Extracted data entries
Start of Block

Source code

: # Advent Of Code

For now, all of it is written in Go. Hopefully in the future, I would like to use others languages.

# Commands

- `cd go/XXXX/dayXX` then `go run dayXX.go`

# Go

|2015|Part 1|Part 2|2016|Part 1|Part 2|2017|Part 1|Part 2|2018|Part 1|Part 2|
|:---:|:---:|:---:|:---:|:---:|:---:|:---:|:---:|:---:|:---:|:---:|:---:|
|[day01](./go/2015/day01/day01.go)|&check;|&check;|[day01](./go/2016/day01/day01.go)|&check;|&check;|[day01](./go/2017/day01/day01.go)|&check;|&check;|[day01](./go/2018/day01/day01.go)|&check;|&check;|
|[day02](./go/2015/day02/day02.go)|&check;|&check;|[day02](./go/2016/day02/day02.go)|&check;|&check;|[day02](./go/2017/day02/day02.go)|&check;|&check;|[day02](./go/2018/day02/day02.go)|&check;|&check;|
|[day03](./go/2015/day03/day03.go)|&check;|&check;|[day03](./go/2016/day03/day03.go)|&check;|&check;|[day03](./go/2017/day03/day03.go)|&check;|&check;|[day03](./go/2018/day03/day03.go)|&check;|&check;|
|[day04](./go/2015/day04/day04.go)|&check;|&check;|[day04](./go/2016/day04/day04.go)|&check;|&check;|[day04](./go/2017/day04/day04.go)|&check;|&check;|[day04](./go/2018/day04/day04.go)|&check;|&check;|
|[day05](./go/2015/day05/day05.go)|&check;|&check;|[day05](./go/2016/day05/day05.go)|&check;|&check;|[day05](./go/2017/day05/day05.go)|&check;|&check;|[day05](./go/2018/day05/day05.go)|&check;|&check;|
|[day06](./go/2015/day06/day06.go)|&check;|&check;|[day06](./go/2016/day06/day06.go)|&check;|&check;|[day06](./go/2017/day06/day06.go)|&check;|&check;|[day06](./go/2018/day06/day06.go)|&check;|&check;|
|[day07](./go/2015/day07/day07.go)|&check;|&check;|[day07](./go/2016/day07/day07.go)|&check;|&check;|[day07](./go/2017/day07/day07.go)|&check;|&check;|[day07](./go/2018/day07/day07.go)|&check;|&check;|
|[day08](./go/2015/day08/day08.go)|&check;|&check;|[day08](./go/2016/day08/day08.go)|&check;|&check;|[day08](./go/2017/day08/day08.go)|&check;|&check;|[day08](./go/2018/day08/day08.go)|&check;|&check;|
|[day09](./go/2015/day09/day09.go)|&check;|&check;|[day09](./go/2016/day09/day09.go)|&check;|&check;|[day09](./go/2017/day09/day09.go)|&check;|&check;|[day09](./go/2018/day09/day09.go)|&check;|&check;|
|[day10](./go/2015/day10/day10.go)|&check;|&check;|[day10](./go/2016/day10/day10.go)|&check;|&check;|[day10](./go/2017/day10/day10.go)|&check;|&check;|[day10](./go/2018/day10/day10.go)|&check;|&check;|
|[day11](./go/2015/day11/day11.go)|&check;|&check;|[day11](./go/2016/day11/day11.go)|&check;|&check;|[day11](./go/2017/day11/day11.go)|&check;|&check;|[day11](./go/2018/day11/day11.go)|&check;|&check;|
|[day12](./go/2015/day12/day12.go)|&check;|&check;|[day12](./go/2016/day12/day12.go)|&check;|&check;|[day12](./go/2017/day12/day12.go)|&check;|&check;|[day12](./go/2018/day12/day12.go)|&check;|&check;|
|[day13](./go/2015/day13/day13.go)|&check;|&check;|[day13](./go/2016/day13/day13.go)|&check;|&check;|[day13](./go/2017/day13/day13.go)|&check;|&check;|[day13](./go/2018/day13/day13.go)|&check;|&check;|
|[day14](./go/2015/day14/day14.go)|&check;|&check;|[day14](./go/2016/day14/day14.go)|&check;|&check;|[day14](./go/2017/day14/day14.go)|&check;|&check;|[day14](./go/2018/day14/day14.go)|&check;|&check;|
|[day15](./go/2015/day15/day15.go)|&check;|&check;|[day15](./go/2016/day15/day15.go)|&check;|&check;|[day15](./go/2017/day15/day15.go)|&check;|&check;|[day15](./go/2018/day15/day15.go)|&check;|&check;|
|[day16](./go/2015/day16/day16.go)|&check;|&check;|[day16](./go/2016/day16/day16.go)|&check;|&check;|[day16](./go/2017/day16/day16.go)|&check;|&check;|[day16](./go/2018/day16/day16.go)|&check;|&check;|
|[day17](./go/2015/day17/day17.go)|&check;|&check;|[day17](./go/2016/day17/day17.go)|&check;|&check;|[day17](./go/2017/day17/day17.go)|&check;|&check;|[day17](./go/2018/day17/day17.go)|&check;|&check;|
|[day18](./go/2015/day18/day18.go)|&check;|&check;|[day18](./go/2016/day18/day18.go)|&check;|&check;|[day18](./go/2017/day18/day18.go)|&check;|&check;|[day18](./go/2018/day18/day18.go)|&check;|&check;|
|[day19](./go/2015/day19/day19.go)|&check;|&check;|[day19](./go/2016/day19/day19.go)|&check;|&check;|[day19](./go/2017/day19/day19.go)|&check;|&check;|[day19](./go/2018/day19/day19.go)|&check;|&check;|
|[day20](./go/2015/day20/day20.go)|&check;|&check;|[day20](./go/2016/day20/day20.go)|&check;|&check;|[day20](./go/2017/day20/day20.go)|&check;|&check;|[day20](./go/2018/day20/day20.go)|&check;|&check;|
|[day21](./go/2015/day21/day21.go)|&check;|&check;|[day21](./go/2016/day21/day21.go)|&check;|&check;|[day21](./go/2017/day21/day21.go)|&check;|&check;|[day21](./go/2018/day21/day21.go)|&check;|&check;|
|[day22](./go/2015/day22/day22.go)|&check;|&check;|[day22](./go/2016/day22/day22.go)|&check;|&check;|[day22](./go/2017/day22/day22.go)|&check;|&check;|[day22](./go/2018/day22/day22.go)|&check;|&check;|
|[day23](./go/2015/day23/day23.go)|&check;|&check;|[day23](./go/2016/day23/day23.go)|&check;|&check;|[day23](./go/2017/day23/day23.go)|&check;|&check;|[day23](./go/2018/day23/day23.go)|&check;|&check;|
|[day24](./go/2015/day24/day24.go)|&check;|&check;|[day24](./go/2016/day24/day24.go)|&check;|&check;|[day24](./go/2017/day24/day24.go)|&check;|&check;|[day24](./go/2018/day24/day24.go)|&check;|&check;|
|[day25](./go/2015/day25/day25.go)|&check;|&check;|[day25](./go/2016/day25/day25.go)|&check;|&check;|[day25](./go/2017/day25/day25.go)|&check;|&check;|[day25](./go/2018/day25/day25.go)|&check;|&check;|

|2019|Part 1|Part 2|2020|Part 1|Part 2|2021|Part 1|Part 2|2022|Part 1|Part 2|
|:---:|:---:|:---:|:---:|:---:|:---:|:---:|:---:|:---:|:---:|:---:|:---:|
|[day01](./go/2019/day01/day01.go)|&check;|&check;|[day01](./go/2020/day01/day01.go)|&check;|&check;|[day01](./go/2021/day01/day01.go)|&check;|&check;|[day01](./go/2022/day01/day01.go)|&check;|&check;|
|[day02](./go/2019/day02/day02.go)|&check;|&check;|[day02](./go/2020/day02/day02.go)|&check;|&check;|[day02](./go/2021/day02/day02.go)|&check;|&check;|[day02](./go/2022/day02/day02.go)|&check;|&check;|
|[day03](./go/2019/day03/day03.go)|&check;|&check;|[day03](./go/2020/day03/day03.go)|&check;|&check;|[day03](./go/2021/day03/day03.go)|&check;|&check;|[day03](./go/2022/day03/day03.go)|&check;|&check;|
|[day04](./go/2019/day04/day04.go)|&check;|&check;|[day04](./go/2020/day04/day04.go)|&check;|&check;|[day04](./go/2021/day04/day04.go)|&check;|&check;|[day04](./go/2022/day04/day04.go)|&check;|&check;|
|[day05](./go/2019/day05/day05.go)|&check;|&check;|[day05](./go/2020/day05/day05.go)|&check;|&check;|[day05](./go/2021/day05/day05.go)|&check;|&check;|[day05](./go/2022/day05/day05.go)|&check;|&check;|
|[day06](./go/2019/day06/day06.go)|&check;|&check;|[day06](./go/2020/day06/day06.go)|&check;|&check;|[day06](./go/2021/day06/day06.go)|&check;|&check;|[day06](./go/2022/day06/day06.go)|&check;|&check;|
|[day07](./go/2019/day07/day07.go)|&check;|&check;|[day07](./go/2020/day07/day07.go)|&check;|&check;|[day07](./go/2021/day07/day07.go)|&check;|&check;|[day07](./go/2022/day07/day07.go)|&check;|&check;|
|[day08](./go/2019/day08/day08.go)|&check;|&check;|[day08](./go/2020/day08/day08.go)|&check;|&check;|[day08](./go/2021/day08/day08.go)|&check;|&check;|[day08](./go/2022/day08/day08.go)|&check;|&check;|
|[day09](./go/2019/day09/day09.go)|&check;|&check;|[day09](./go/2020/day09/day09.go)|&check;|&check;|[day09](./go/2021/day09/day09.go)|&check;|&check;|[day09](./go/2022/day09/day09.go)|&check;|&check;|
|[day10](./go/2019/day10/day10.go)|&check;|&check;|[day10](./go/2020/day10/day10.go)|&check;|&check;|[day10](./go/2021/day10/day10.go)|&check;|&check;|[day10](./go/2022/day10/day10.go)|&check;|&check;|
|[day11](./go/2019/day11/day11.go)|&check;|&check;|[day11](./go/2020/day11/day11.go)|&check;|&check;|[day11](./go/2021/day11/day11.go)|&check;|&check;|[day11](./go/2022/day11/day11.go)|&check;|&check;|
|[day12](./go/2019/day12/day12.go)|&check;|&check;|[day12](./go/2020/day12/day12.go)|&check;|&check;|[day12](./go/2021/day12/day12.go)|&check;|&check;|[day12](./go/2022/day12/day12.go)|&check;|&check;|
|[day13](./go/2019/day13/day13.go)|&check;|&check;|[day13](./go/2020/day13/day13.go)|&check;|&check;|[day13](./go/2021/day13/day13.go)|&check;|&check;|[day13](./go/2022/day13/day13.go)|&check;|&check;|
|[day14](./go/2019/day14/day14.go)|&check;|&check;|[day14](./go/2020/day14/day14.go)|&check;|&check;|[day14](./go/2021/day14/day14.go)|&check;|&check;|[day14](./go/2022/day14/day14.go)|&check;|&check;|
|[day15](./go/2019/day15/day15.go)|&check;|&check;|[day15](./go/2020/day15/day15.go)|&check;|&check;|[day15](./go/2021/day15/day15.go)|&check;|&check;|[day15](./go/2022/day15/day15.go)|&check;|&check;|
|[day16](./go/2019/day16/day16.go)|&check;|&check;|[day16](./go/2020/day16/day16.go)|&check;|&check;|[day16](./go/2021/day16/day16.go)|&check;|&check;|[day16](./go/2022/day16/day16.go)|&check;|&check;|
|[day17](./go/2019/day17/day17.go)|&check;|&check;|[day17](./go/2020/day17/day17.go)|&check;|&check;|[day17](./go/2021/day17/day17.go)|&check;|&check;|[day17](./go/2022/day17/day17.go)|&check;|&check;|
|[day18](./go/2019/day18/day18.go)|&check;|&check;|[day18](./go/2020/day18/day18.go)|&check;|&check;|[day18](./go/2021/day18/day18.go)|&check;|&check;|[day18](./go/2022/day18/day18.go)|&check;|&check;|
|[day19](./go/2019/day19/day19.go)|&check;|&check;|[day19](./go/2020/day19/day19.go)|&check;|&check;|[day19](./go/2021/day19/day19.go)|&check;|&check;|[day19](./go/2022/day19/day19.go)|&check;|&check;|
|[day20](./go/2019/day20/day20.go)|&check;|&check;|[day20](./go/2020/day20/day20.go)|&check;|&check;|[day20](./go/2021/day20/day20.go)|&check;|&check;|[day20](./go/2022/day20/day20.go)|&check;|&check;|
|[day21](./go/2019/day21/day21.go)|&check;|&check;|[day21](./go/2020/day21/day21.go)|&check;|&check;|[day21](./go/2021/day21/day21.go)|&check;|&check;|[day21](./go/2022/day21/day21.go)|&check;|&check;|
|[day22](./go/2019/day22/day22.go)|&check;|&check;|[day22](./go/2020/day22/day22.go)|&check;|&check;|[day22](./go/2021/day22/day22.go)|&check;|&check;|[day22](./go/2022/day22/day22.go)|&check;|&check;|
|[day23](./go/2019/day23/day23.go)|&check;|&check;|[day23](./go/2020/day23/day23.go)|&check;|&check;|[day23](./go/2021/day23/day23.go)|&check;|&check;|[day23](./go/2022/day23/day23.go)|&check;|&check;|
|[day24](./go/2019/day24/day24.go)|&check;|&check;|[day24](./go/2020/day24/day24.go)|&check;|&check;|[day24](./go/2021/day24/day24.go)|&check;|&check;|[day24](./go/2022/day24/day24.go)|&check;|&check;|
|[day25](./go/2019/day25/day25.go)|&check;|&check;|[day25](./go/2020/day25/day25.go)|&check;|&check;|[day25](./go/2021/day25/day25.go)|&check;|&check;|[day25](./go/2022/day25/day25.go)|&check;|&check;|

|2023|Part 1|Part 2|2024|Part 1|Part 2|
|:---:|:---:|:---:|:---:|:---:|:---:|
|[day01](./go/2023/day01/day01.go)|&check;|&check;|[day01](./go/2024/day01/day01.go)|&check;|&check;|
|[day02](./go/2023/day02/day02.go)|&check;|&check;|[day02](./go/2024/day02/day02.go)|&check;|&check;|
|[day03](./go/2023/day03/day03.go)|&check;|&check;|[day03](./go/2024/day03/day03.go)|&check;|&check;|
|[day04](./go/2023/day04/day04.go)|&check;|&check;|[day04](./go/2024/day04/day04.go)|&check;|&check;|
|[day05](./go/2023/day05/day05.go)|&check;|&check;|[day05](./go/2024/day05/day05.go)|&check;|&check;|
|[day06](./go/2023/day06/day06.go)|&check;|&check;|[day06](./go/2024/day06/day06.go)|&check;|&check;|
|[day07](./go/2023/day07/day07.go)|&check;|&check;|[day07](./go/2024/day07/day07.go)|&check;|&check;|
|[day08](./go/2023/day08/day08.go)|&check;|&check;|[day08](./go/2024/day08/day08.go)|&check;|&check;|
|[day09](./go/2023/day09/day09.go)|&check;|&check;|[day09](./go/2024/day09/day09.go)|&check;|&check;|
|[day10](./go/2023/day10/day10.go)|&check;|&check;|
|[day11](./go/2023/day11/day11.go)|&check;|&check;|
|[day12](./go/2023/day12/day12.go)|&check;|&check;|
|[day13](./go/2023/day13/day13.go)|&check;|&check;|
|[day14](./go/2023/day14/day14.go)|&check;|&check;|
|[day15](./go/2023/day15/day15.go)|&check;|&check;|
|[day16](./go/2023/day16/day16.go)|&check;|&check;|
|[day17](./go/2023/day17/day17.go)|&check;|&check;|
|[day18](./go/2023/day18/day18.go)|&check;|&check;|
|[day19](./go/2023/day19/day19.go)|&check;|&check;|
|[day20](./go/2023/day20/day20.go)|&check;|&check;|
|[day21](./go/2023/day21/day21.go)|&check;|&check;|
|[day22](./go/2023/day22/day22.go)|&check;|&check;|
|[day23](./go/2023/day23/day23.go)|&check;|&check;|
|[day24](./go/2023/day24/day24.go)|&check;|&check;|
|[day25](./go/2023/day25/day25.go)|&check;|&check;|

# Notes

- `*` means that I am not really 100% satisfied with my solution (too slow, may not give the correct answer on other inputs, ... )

End of Block

Find the word "Part" in the entries. Copy each line that holds it.

|2015|Part 1|Part 2|2016|Part 1|Part 2|2017|Part 1|Part 2|2018|Part 1|Part 2|
|2019|Part 1|Part 2|2020|Part 1|Part 2|2021|Part 1|Part 2|2022|Part 1|Part 2|
|2023|Part 1|Part 2|2024|Part 1|Part 2|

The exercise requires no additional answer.